Magic Mike (4 out of 5)
A sharp script and naturalistic performances make what could have been a shallow sex appeal movie into a interesting look into the lives of Tampa, Florida male strippers. Channing Tatum gives another in a quickly amassing collection of great performances, and as a former stripper himself he shows his talent in each of his routines. Matthew McConaughey is also fantastic as an aging stripper and owner of the club whose time in the limelight is fading but is desperate to keep it. Magic Mike directed by anyone other than Steven Soderbergh would have turned into something closer resembling a Step-Up movie, instead Soderbergh coxes real drama and genuine laughs that tears down any reservations male viewers may have. Soderbergh brings his usual deft directorial hands, allowing actors to improvise and keeping the camera on them longer than a typical scene to capture more grounded interactions.
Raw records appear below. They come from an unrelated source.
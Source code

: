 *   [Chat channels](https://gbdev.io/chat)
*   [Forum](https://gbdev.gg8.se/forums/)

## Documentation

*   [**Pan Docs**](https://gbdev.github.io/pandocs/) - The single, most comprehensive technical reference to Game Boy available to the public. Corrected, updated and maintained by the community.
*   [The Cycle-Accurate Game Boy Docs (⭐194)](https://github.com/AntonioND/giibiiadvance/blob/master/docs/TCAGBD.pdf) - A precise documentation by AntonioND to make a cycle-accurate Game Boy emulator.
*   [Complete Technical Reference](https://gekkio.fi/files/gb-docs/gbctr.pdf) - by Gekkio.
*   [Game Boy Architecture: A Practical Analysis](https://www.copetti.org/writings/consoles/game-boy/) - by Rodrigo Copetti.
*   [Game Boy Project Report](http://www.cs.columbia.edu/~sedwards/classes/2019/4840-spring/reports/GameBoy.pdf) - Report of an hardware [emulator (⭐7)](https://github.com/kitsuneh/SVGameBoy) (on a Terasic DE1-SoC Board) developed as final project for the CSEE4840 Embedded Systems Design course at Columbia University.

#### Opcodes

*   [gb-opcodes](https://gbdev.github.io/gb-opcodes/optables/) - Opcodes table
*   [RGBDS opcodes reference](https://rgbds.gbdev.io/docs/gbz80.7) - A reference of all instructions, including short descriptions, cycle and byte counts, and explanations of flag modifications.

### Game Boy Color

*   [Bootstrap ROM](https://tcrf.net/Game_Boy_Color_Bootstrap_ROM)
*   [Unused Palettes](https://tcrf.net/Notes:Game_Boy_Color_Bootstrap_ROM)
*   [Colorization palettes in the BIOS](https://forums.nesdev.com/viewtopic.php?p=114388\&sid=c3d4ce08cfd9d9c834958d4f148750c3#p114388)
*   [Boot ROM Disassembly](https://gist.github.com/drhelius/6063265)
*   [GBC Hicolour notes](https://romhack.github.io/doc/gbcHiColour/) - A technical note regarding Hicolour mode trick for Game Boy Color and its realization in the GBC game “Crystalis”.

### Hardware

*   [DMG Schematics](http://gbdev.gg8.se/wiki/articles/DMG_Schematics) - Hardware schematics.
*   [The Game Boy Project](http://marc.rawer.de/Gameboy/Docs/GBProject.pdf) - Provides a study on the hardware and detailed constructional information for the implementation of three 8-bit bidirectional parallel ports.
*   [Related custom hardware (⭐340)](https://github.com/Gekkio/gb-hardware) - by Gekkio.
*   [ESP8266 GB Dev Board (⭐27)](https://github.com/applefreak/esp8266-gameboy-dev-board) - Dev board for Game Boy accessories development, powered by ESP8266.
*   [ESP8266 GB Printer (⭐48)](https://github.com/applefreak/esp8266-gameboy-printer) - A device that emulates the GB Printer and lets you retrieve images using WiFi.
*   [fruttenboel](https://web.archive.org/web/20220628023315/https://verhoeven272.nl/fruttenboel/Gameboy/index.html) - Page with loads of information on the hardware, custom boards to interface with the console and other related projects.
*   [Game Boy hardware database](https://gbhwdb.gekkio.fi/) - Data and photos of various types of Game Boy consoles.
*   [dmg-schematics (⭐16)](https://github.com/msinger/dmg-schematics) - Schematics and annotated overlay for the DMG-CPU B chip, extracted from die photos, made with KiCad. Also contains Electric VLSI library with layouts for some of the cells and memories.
If you aren't confident enough in your sexuality and the thought of watching a male stripper movie worries you let me simply say there is no male nudity in this film though there is a fair share of female nudity, take that as you will, I simply think its incredibly ironic. Magic Mike is simply great film, don't let any predisposition sway your opinion before checking this movie out. Slightly left of center but still an engaging and entertaining trip through the stripping culture with its hundreds of cheering female screams highs and drug overdosing and overly competitive lows.